“If you ever find yourself sitting in a park or a playground where you can observe young children in action, focus on their behaviors and try to imagine what kind of leaders they will be or, even better, relate what you see in the children’s behaviors to the executives and leaders you know and deal with. As I did this exercise time-and-time again, when I watched my children and their play-mates on weekends, I could clearly see the “empathetic,” the “tyrants,” the “task oriented,” the “no-tolerance for ambiguity” and the “high confidence” leaders in the making, as these children were experiencing their first team interactions. I could also see extreme behaviors being called and reprehended by peers, parents or supervisors in the scene. Some responded to the negative feedback to their not-so-popular or inappropriate behaviors and some didn’t, essentially ignoring the feedback or responding with a tantrum. Those who continued to behave inappropriately typically continued to receive negative responses and feedback. But, they didn’t change or adapt… I always wondered whether they couldn’t change their ways or just didn’t care to.

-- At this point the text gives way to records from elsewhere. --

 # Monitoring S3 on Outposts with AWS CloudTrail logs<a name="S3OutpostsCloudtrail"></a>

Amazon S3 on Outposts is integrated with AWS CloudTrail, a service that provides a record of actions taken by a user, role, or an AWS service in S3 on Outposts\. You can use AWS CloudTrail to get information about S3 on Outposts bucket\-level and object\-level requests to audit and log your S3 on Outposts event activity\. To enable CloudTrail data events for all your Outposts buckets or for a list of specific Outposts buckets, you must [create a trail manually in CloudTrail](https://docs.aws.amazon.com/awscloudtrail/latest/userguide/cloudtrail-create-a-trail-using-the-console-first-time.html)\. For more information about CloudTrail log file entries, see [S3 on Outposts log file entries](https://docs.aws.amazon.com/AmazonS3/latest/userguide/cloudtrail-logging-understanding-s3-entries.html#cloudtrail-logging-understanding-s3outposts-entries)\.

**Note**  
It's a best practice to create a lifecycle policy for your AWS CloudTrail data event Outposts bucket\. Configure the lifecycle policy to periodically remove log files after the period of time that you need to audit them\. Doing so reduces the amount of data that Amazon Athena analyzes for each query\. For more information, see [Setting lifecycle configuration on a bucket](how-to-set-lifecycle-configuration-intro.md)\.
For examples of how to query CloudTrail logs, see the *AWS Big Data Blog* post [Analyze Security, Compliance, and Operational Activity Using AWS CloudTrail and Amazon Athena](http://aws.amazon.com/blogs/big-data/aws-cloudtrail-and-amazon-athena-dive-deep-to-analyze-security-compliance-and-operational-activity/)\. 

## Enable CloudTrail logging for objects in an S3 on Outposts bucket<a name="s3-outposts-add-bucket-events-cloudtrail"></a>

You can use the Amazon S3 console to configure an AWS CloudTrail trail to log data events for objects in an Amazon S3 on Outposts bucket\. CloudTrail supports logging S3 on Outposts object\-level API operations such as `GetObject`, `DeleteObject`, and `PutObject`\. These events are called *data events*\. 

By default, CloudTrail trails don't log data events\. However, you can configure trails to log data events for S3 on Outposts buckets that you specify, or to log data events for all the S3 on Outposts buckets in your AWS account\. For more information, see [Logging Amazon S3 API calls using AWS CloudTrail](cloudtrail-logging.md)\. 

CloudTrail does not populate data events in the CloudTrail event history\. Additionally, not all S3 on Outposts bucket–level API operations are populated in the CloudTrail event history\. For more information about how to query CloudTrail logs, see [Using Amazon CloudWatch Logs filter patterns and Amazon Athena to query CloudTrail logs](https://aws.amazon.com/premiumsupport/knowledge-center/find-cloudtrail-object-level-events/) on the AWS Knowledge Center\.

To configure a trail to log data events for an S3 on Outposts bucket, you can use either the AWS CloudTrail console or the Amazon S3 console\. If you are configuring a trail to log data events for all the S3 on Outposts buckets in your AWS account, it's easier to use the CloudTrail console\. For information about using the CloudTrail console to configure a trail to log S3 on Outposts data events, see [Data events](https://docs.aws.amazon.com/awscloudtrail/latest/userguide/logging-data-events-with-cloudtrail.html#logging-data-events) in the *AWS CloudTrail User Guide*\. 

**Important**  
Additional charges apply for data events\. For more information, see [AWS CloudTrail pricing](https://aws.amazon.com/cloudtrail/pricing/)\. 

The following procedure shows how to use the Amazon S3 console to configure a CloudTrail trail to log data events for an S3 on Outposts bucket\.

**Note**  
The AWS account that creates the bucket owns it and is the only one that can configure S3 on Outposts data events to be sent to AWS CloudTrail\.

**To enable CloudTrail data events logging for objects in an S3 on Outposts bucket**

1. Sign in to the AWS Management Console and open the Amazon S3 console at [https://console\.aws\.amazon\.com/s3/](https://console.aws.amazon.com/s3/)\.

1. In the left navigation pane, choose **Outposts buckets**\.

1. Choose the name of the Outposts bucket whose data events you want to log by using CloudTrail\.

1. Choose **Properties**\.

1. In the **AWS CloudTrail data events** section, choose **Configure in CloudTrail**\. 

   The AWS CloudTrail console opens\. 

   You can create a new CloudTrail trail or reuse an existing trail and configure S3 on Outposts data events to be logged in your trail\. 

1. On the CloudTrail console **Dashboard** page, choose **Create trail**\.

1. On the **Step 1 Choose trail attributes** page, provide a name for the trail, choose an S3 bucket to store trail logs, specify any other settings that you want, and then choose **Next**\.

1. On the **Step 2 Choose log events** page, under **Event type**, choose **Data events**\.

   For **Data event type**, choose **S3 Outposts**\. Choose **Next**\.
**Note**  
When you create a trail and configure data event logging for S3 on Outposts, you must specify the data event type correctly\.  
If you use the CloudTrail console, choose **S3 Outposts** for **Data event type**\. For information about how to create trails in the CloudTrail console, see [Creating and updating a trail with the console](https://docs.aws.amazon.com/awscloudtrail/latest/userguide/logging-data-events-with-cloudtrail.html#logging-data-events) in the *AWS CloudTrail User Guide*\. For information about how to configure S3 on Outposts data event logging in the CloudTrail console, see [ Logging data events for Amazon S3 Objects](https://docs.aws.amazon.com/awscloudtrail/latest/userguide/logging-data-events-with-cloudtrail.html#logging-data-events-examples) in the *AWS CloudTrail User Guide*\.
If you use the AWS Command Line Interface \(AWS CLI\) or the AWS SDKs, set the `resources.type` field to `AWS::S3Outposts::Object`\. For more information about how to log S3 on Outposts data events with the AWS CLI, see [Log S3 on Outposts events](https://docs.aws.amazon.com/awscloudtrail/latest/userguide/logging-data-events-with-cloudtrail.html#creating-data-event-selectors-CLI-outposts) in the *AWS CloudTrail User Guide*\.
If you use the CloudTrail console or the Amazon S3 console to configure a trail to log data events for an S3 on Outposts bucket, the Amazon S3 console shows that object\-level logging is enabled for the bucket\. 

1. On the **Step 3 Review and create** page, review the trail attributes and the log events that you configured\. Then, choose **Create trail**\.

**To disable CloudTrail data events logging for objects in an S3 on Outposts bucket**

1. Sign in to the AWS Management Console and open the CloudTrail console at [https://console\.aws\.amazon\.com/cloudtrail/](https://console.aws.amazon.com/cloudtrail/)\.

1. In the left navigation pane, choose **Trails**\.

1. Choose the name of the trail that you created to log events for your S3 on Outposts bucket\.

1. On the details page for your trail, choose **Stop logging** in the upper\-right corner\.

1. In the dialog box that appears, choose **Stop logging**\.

Fast forward a few years and change the scene from the playground to the corporate offices. As I thought back to what I experienced with multiple executives and leaders, the resemblance to the playground set-up was stunning. Does that sound similar to the corporate environments you know? I am sure the answer is “yes.” Does that mean that leadership can’t be developed, people simply “are who they are?” The answer is “absolutely not.” My observation of children-at-play confirmed that people may be wired a certain way, but what will really make the difference between those who create followership, inspire others and ultimately perform at the highest levels, is their ability to understand who they are, understand how their style and behaviors impact people, organizations and business performance and, most important, their willingness to figure out how to develop the mission critical competencies that will get out of their leadershiT-land and enable them to rise to the top as outstanding leaders.
At the end of the day, self-awareness and awareness of others, of the changes in the business environment and of the resources available (or not) to solve problems, create change and drive results are the factors that will distinguish leadershiT from true leadership. The continuous pursuit of understanding how others experience our behaviors and react to us increases our awareness of who we are as leaders and how far apart we are from the leaders we truly want to be. Great leaders were not born great. Like everything else in life, achieving a “great leader” status takes a lot of effort and hard work. It also takes a true desire to change. So, have you ever stopped to think which kind of leader you are versus what kind of leader you would really like to be? How do you play in your organization’s playground?”